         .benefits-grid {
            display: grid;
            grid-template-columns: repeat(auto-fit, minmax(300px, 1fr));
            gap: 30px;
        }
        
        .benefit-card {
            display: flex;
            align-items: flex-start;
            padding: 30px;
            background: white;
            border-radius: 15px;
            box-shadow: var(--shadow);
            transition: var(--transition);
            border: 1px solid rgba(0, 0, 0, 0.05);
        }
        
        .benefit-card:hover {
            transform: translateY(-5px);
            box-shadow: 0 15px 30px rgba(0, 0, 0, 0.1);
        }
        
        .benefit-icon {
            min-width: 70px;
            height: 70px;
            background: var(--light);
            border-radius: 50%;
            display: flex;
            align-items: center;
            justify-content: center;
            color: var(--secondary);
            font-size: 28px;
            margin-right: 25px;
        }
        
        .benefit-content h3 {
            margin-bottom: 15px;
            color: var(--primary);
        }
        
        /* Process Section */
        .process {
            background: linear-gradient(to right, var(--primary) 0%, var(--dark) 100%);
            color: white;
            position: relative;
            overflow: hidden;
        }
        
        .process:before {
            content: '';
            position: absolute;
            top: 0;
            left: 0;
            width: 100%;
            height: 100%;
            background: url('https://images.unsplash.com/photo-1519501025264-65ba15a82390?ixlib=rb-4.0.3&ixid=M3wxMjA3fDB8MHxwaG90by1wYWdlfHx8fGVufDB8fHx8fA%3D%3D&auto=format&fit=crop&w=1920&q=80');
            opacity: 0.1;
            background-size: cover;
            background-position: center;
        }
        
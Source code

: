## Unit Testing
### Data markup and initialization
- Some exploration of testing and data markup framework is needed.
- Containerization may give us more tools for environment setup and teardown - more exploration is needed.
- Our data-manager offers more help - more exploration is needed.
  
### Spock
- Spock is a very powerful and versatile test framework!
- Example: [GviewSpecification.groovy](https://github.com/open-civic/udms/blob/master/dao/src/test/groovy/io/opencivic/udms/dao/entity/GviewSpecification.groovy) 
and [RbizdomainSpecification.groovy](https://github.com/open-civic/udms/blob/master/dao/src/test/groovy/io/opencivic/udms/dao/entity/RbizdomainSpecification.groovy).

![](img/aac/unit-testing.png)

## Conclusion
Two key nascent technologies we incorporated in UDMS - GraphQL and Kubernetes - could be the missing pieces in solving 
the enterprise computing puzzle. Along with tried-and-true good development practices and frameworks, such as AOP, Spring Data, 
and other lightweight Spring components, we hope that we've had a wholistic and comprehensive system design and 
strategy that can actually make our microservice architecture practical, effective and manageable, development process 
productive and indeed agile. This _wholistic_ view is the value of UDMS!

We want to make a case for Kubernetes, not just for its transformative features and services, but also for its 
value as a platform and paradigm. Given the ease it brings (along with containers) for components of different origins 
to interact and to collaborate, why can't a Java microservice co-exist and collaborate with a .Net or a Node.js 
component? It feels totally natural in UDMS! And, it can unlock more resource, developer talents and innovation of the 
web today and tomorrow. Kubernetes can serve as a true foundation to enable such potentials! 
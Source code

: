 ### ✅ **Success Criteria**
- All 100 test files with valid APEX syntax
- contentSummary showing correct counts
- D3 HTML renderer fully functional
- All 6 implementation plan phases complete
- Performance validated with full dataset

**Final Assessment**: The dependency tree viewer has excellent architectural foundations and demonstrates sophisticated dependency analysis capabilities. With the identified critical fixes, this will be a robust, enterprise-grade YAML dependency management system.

- **The problem**: Return only the part of the records above that opens with the line containing "min-width: 70px;" and closes with the line containing "color: var(--secondary);", ends included.

- **Result**:
            min-width: 70px;
            height: 70px;
            background: var(--light);
            border-radius: 50%;
            display: flex;
            align-items: center;
            justify-content: center;
            color: var(--secondary);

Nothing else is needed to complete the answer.